Required action »
Take the line with "- Family shield system operational" and every line after it in the data. Transcribe them exactly, through the last.

Supplied entries »
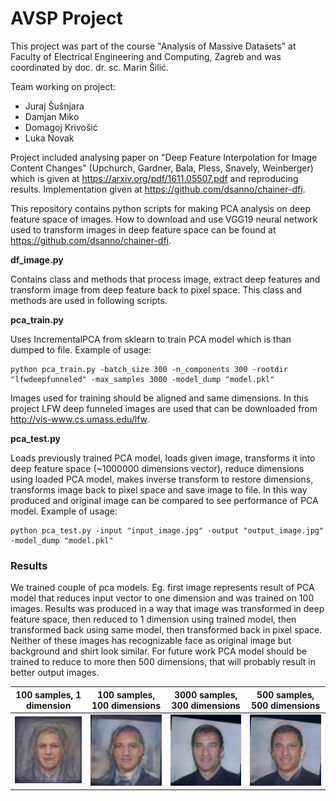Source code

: # AVSP Project

This project was part of the course "Analysis of Massive Datasets" at Faculty of Electrical Engineering and Computing, Zagreb and was coordinated by doc. dr. sc. Marin Šilić.

Team working on project:
- Juraj Šušnjara
- Damjan Miko
- Domagoj Krivošić
- Luka Novak

Project included analysing paper on "Deep Feature Interpolation for Image Content Changes" (Upchurch, Gardner, Bala, Pless, Snavely, Weinberger) which is given at https://arxiv.org/pdf/1611.05507.pdf and reproducing results. Implementation given at https://github.com/dsanno/chainer-dfi.

This repository contains python scripts for making PCA analysis on deep feature space of images. How to download and use VGG19 neural network used to transform images in deep feature space can be found at https://github.com/dsanno/chainer-dfi.

**df_image.py**

Contains class and methods that process image, extract deep features and transform image from deep feature back to pixel space. This class and methods are used in following scripts.

**pca_train.py**

Uses IncrementalPCA from sklearn to train PCA model which is than dumped to file. Example of usage:
```
python pca_train.py -batch_size 300 -n_components 300 -rootdir "lfwdeepfunneled" -max_samples 3000 -model_dump "model.pkl"
```

Images used for training should be aligned and same dimensions. In this project LFW deep funneled images are used that can be downloaded from http://vis-www.cs.umass.edu/lfw.

**pca_test.py**

Loads previously trained PCA model, loads given image, transforms it into deep feature space (~1000000 dimensions vector), reduce dimensions using loaded PCA model, makes inverse transform to restore dimensions, transforms image back to pixel space and save image to file. In this way produced and original image can be compared to see performance of PCA model. Example of usage:
```
python pca_test.py -input "input_image.jpg" -output "output_image.jpg" -model_dump "model.pkl"
```

### Results
We trained couple of pca models. Eg. first image represents result of PCA model that reduces input vector to one dimension and was trained on 100 images. Results was produced in a way that image was transformed in deep feature space, then reduced to 1 dimension using trained model, then transformed back using same model, then transformed back in pixel space. Neither of these images has recognizable face as original image but background and shirt look similar. For future work PCA model should be trained to reduce to more then 500 dimensions, that will probably result in better output images.

|100 samples, 1 dimension|100 samples, 100 dimensions|3000 samples, 300 dimensions|500 samples, 500 dimensions|
|:---:|:---:|:---:|:---:|
|![Trained on 100 samples, reduced to 1 dimension](/results/result_100samples_1dim.jpg)|![Trained on 100 samples, reduced to 100 dimensions](/results/result_100samples_100dim.jpg)|![Trained on 3000 samples, reduced to 300 dimensions](/results/result_3000samples_300dim_batch.jpg)|![Trained on 500 samples, reduced to 500 dimensions](/results/result_500samples_500dim.jpg)|
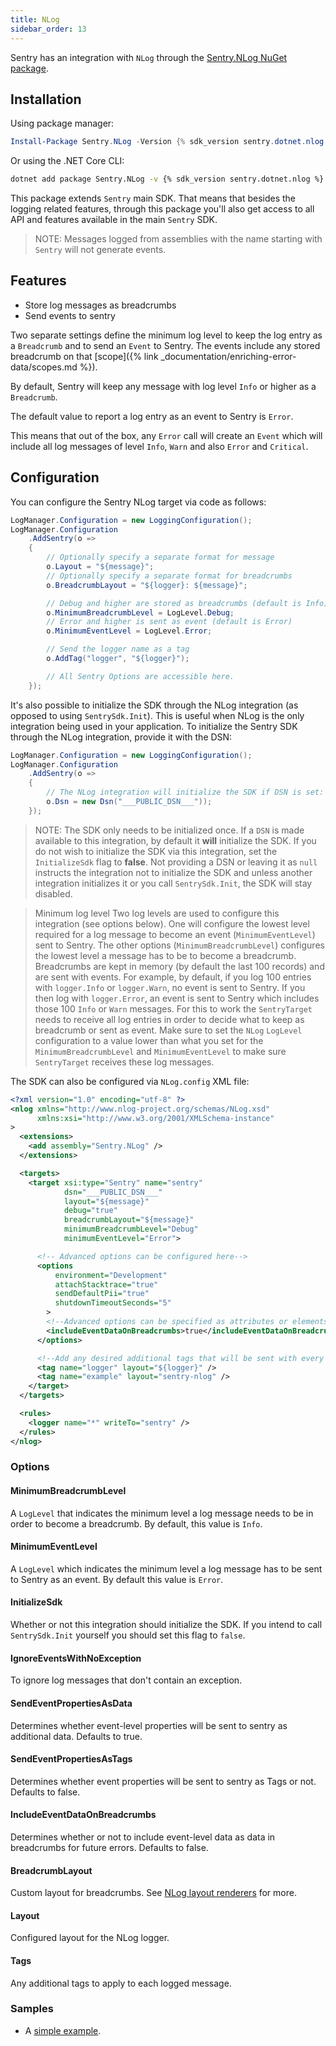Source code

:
 ```yaml
---
title: NLog
sidebar_order: 13
---
```


Sentry has an integration with `NLog` through the [Sentry.NLog NuGet package](https://www.nuget.org/packages/Sentry.NLog).

## Installation

Using package manager:

```powershell
Install-Package Sentry.NLog -Version {% sdk_version sentry.dotnet.nlog %}
```

Or using the .NET Core CLI:

```sh
dotnet add package Sentry.NLog -v {% sdk_version sentry.dotnet.nlog %}
```

This package extends `Sentry` main SDK. That means that besides the logging related features, through this package you'll also get access to all API and features available in the main `Sentry` SDK.

> NOTE: Messages logged from assemblies with the name starting with `Sentry` will not generate events.

## Features

* Store log messages as breadcrumbs
* Send events to sentry

Two separate settings define the minimum log level to keep the log entry as a `Breadcrumb` and to send an `Event` to Sentry. The events include any stored breadcrumb on that [scope]({% link _documentation/enriching-error-data/scopes.md %}).

By default, Sentry will keep any message with log level `Info` or higher as a `Breadcrumb`.

The default value to report a log entry as an event to Sentry is `Error`.

This means that out of the box, any `Error` call will create an `Event` which will include all log messages of level `Info`, `Warn` and also `Error` and `Critical`.


## Configuration

You can configure the Sentry NLog target via code as follows:

```csharp
LogManager.Configuration = new LoggingConfiguration();
LogManager.Configuration
    .AddSentry(o =>
    {
        // Optionally specify a separate format for message
        o.Layout = "${message}";
        // Optionally specify a separate format for breadcrumbs
        o.BreadcrumbLayout = "${logger}: ${message}";

        // Debug and higher are stored as breadcrumbs (default is Info)
        o.MinimumBreadcrumbLevel = LogLevel.Debug;
        // Error and higher is sent as event (default is Error)
        o.MinimumEventLevel = LogLevel.Error;

        // Send the logger name as a tag
        o.AddTag("logger", "${logger}");

        // All Sentry Options are accessible here.
    });  
```

It's also possible to initialize the SDK through the NLog integration (as opposed to using `SentrySdk.Init`). 
This is useful when NLog is the only integration being used in your application. To initialize the Sentry SDK through the NLog integration, provide it with the DSN:

```csharp
LogManager.Configuration = new LoggingConfiguration();
LogManager.Configuration
    .AddSentry(o =>
    {
        // The NLog integration will initialize the SDK if DSN is set:
        o.Dsn = new Dsn("___PUBLIC_DSN___"));
    });  
```

> NOTE:
The SDK only needs to be initialized once. If a `DSN` is made available to this integration, by default it **will** initialize the SDK. If you do not wish to initialize the SDK via this integration, set the `InitializeSdk` flag to **false**. Not providing a DSN or leaving it as `null` instructs the integration not to initialize the SDK and unless another integration initializes it or you call `SentrySdk.Init`, the SDK will stay disabled.

> Minimum log level
Two log levels are used to configure this integration (see options below). One will configure the lowest level required for a log message to become an event (`MinimumEventLevel`) sent to Sentry. The other options (`MinimumBreadcrumbLevel`) configures the lowest level a message has to be to become a breadcrumb. Breadcrumbs are kept in memory (by default the last 100 records) and are sent with events. For example, by default, if you log 100 entries with `logger.Info` or `logger.Warn`, no event is sent to Sentry. If you then log with `logger.Error`, an event is sent to Sentry which includes those 100 `Info` or `Warn` messages. For this to work the `SentryTarget` needs to receive all log entries in order to decide what to keep as breadcrumb or sent as event. Make sure to set the `NLog` `LogLevel` configuration to a value lower than what you set for the `MinimumBreadcrumbLevel` and `MinimumEventLevel` to make sure `SentryTarget` receives these log messages.


The SDK can also be configured via `NLog.config` XML file:

```xml
<?xml version="1.0" encoding="utf-8" ?>
<nlog xmlns="http://www.nlog-project.org/schemas/NLog.xsd"
      xmlns:xsi="http://www.w3.org/2001/XMLSchema-instance"
>
  <extensions>
    <add assembly="Sentry.NLog" />
  </extensions>

  <targets>
    <target xsi:type="Sentry" name="sentry"
            dsn="___PUBLIC_DSN___"
            layout="${message}"
            debug="true"
            breadcrumbLayout="${message}"
            minimumBreadcrumbLevel="Debug"
            minimumEventLevel="Error">

      <!-- Advanced options can be configured here-->
      <options
          environment="Development"
          attachStacktrace="true"
          sendDefaultPii="true"
          shutdownTimeoutSeconds="5"
        >
        <!--Advanced options can be specified as attributes or elements-->
        <includeEventDataOnBreadcrumbs>true</includeEventDataOnBreadcrumbs>
      </options>

      <!--Add any desired additional tags that will be sent with every message -->
      <tag name="logger" layout="${logger}" />
      <tag name="example" layout="sentry-nlog" />
    </target>
  </targets>

  <rules>
    <logger name="*" writeTo="sentry" />
  </rules>
</nlog>
```

### Options

#### MinimumBreadcrumbLevel

A `LogLevel` that indicates the minimum level a log message needs to be in order to become a breadcrumb. By default, this value is `Info`.

#### MinimumEventLevel

A `LogLevel` which indicates the minimum level a log message has to be sent to Sentry as an event. By default this value is `Error`.

#### InitializeSdk

Whether or not this integration should initialize the SDK. If you intend to call `SentrySdk.Init` yourself you should set this flag to `false`.

#### IgnoreEventsWithNoException

To ignore log messages that don't contain an exception.

#### SendEventPropertiesAsData

Determines whether event-level properties will be sent to sentry as additional data. Defaults to true.

#### SendEventPropertiesAsTags

Determines whether event properties will be sent to sentry as Tags or not. Defaults to false.

#### IncludeEventDataOnBreadcrumbs

Determines whether or not to include event-level data as data in breadcrumbs for future errors. Defaults to false.

#### BreadcrumbLayout

Custom layout for breadcrumbs. See [NLog layout renderers](https://nlog-project.org/config/?tab=layout-renderers) for more.

#### Layout

Configured layout for the NLog logger.

#### Tags

Any additional tags to apply to each logged message.

### Samples

* A [simple example](https://github.com/getsentry/sentry-dotnet/tree/master/samples/Sentry.Samples.NLog).

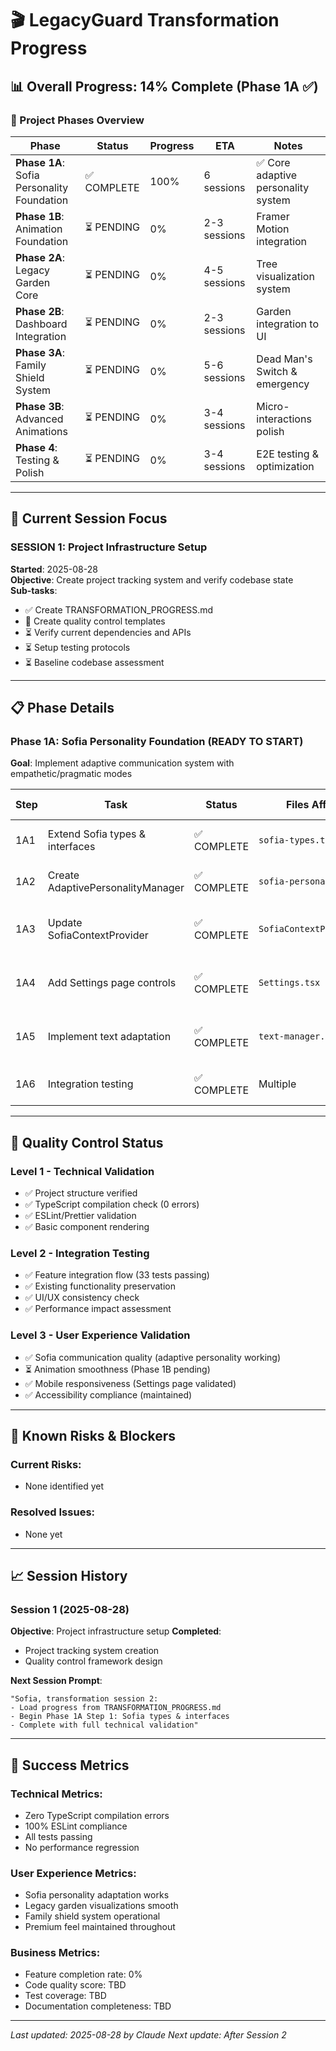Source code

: # 🎬 LegacyGuard Transformation Progress

## 📊 Overall Progress: 14% Complete (Phase 1A ✅)

### 🎯 Project Phases Overview

| Phase | Status | Progress | ETA | Notes |
|-------|--------|----------|-----|-------|
| **Phase 1A**: Sofia Personality Foundation | ✅ COMPLETE | 100% | 6 sessions | ✅ Core adaptive personality system |
| **Phase 1B**: Animation Foundation | ⏳ PENDING | 0% | 2-3 sessions | Framer Motion integration |
| **Phase 2A**: Legacy Garden Core | ⏳ PENDING | 0% | 4-5 sessions | Tree visualization system |
| **Phase 2B**: Dashboard Integration | ⏳ PENDING | 0% | 2-3 sessions | Garden integration to UI |
| **Phase 3A**: Family Shield System | ⏳ PENDING | 0% | 5-6 sessions | Dead Man's Switch & emergency |
| **Phase 3B**: Advanced Animations | ⏳ PENDING | 0% | 3-4 sessions | Micro-interactions polish |
| **Phase 4**: Testing & Polish | ⏳ PENDING | 0% | 3-4 sessions | E2E testing & optimization |

---

## 🔄 Current Session Focus

### **SESSION 1**: Project Infrastructure Setup
**Started**: 2025-08-28  
**Objective**: Create project tracking system and verify codebase state  
**Sub-tasks**:
- ✅ Create TRANSFORMATION_PROGRESS.md
- 🔄 Create quality control templates
- ⏳ Verify current dependencies and APIs
- ⏳ Setup testing protocols
- ⏳ Baseline codebase assessment

---

## 📋 Phase Details

### Phase 1A: Sofia Personality Foundation (READY TO START)
**Goal**: Implement adaptive communication system with empathetic/pragmatic modes

| Step | Task | Status | Files Affected | Quality Gates |
|------|------|--------|----------------|---------------|
| 1A1 | Extend Sofia types & interfaces | ✅ COMPLETE | `sofia-types.ts` | ✅ TypeScript compilation |
| 1A2 | Create AdaptivePersonalityManager | ✅ COMPLETE | `sofia-personality.ts` | ✅ Unit tests pass (15/15) |
| 1A3 | Update SofiaContextProvider | ✅ COMPLETE | `SofiaContextProvider.tsx` | ✅ Build passes, integration works |
| 1A4 | Add Settings page controls | ✅ COMPLETE | `Settings.tsx` | ✅ UI integrated, build passes |
| 1A5 | Implement text adaptation | ✅ COMPLETE | `text-manager.ts` | ✅ Integration tests pass (11/11) |
| 1A6 | Integration testing | ✅ COMPLETE | Multiple | ✅ E2E tests pass (18/18) |

---

## 🧪 Quality Control Status

### Level 1 - Technical Validation
- ✅ Project structure verified
- ✅ TypeScript compilation check (0 errors)
- ✅ ESLint/Prettier validation
- ✅ Basic component rendering

### Level 2 - Integration Testing  
- ✅ Feature integration flow (33 tests passing)
- ✅ Existing functionality preservation
- ✅ UI/UX consistency check
- ✅ Performance impact assessment

### Level 3 - User Experience Validation
- ✅ Sofia communication quality (adaptive personality working)
- ⏳ Animation smoothness (Phase 1B pending)
- ✅ Mobile responsiveness (Settings page validated)
- ✅ Accessibility compliance (maintained)

---

## 🚨 Known Risks & Blockers

### Current Risks:
- None identified yet

### Resolved Issues:
- None yet

---

## 📈 Session History

### Session 1 (2025-08-28)
**Objective**: Project infrastructure setup
**Completed**:
- Project tracking system creation
- Quality control framework design

**Next Session Prompt**:
```
"Sofia, transformation session 2:
- Load progress from TRANSFORMATION_PROGRESS.md
- Begin Phase 1A Step 1: Sofia types & interfaces
- Complete with full technical validation"
```

---

## 🎯 Success Metrics

### Technical Metrics:
- Zero TypeScript compilation errors
- 100% ESLint compliance
- All tests passing
- No performance regression

### User Experience Metrics:
- Sofia personality adaptation works
- Legacy garden visualizations smooth
- Family shield system operational
- Premium feel maintained throughout

### Business Metrics:
- Feature completion rate: 0%
- Code quality score: TBD
- Test coverage: TBD
- Documentation completeness: TBD

---

*Last updated: 2025-08-28 by Claude*
*Next update: After Session 2*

Answer section »
- Family shield system operational
- Premium feel maintained throughout

### Business Metrics:
- Feature completion rate: 0%
- Code quality score: TBD
- Test coverage: TBD
- Documentation completeness: TBD

---

*Last updated: 2025-08-28 by Claude*
*Next update: After Session 2*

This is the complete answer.